## PROVIDED DATA
----
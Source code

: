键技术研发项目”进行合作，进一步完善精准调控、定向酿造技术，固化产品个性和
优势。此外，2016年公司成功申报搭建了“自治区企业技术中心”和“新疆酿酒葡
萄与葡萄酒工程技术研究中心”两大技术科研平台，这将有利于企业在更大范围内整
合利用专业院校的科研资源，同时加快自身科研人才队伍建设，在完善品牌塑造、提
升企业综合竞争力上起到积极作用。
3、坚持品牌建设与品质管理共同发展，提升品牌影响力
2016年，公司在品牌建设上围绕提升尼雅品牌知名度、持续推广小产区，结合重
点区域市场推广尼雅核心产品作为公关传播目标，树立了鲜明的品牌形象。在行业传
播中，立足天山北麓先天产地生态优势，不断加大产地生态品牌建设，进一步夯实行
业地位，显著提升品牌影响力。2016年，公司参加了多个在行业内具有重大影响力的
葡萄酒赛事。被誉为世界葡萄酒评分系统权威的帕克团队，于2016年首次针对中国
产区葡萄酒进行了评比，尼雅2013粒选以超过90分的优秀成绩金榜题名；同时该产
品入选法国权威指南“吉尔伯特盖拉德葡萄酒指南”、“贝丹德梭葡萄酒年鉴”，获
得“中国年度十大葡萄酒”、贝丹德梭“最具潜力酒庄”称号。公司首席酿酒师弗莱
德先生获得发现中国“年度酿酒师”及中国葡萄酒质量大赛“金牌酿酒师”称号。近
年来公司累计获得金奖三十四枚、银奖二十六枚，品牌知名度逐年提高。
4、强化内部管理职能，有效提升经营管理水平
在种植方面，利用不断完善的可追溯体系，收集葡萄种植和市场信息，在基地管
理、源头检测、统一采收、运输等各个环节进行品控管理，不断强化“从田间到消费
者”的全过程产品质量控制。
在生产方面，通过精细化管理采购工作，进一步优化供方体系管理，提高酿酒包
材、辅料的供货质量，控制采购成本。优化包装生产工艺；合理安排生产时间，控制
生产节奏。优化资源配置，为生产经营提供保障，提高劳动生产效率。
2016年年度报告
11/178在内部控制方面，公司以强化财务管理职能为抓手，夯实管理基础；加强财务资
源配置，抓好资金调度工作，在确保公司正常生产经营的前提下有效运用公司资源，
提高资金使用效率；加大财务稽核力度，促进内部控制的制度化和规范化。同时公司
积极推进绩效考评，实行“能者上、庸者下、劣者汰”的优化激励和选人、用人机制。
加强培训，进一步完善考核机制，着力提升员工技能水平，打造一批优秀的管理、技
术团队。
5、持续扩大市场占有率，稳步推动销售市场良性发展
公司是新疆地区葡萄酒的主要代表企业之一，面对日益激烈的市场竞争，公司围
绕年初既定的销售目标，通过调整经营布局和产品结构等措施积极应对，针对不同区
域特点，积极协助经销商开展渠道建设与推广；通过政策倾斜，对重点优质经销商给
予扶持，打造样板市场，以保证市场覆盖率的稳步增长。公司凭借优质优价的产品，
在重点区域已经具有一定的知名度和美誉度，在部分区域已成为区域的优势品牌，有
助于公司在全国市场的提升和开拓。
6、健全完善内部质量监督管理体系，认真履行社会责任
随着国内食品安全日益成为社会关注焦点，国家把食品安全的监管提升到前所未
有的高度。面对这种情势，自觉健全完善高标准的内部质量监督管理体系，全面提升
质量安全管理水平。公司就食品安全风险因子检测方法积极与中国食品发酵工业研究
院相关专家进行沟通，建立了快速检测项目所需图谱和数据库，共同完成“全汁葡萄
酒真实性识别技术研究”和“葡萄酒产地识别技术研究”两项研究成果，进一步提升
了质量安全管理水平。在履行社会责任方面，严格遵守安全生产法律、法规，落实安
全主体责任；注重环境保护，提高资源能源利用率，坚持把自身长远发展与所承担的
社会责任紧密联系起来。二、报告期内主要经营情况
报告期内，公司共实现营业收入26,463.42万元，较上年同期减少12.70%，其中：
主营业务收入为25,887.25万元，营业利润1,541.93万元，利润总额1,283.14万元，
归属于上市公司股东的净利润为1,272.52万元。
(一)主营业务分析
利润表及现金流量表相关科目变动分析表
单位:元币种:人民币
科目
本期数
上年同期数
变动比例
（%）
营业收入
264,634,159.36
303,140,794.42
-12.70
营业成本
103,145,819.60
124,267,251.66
----
## WORK ITEM
Give the listing again, exactly as it was written.

## EXERCISE SOLUTION
Source code

:键技术研发项目”进行合作，进一步完善精准调控、定向酿造技术，固化产品个性和
优势。此外，2016年公司成功申报搭建了“自治区企业技术中心”和“新疆酿酒葡
萄与葡萄酒工程技术研究中心”两大技术科研平台，这将有利于企业在更大范围内整
合利用专业院校的科研资源，同时加快自身科研人才队伍建设，在完善品牌塑造、提
升企业综合竞争力上起到积极作用。
3、坚持品牌建设与品质管理共同发展，提升品牌影响力
2016年，公司在品牌建设上围绕提升尼雅品牌知名度、持续推广小产区，结合重
点区域市场推广尼雅核心产品作为公关传播目标，树立了鲜明的品牌形象。在行业传
播中，立足天山北麓先天产地生态优势，不断加大产地生态品牌建设，进一步夯实行
业地位，显著提升品牌影响力。2016年，公司参加了多个在行业内具有重大影响力的
葡萄酒赛事。被誉为世界葡萄酒评分系统权威的帕克团队，于2016年首次针对中国
产区葡萄酒进行了评比，尼雅2013粒选以超过90分的优秀成绩金榜题名；同时该产
品入选法国权威指南“吉尔伯特盖拉德葡萄酒指南”、“贝丹德梭葡萄酒年鉴”，获
得“中国年度十大葡萄酒”、贝丹德梭“最具潜力酒庄”称号。公司首席酿酒师弗莱
德先生获得发现中国“年度酿酒师”及中国葡萄酒质量大赛“金牌酿酒师”称号。近
年来公司累计获得金奖三十四枚、银奖二十六枚，品牌知名度逐年提高。
4、强化内部管理职能，有效提升经营管理水平
在种植方面，利用不断完善的可追溯体系，收集葡萄种植和市场信息，在基地管
理、源头检测、统一采收、运输等各个环节进行品控管理，不断强化“从田间到消费
者”的全过程产品质量控制。
在生产方面，通过精细化管理采购工作，进一步优化供方体系管理，提高酿酒包
材、辅料的供货质量，控制采购成本。优化包装生产工艺；合理安排生产时间，控制
生产节奏。优化资源配置，为生产经营提供保障，提高劳动生产效率。
2016年年度报告
11/178在内部控制方面，公司以强化财务管理职能为抓手，夯实管理基础；加强财务资
源配置，抓好资金调度工作，在确保公司正常生产经营的前提下有效运用公司资源，
提高资金使用效率；加大财务稽核力度，促进内部控制的制度化和规范化。同时公司
积极推进绩效考评，实行“能者上、庸者下、劣者汰”的优化激励和选人、用人机制。
加强培训，进一步完善考核机制，着力提升员工技能水平，打造一批优秀的管理、技
术团队。
5、持续扩大市场占有率，稳步推动销售市场良性发展
公司是新疆地区葡萄酒的主要代表企业之一，面对日益激烈的市场竞争，公司围
绕年初既定的销售目标，通过调整经营布局和产品结构等措施积极应对，针对不同区
域特点，积极协助经销商开展渠道建设与推广；通过政策倾斜，对重点优质经销商给
予扶持，打造样板市场，以保证市场覆盖率的稳步增长。公司凭借优质优价的产品，
在重点区域已经具有一定的知名度和美誉度，在部分区域已成为区域的优势品牌，有
助于公司在全国市场的提升和开拓。
6、健全完善内部质量监督管理体系，认真履行社会责任
随着国内食品安全日益成为社会关注焦点，国家把食品安全的监管提升到前所未
有的高度。面对这种情势，自觉健全完善高标准的内部质量监督管理体系，全面提升
质量安全管理水平。公司就食品安全风险因子检测方法积极与中国食品发酵工业研究
院相关专家进行沟通，建立了快速检测项目所需图谱和数据库，共同完成“全汁葡萄
酒真实性识别技术研究”和“葡萄酒产地识别技术研究”两项研究成果，进一步提升
了质量安全管理水平。在履行社会责任方面，严格遵守安全生产法律、法规，落实安
全主体责任；注重环境保护，提高资源能源利用率，坚持把自身长远发展与所承担的
社会责任紧密联系起来。二、报告期内主要经营情况
报告期内，公司共实现营业收入26,463.42万元，较上年同期减少12.70%，其中：
主营业务收入为25,887.25万元，营业利润1,541.93万元，利润总额1,283.14万元，
归属于上市公司股东的净利润为1,272.52万元。
(一)主营业务分析
利润表及现金流量表相关科目变动分析表
单位:元币种:人民币
科目
本期数
上年同期数
变动比例
（%）
营业收入
264,634,159.36
303,140,794.42
-12.70
营业成本
103,145,819.60
124,267,251.66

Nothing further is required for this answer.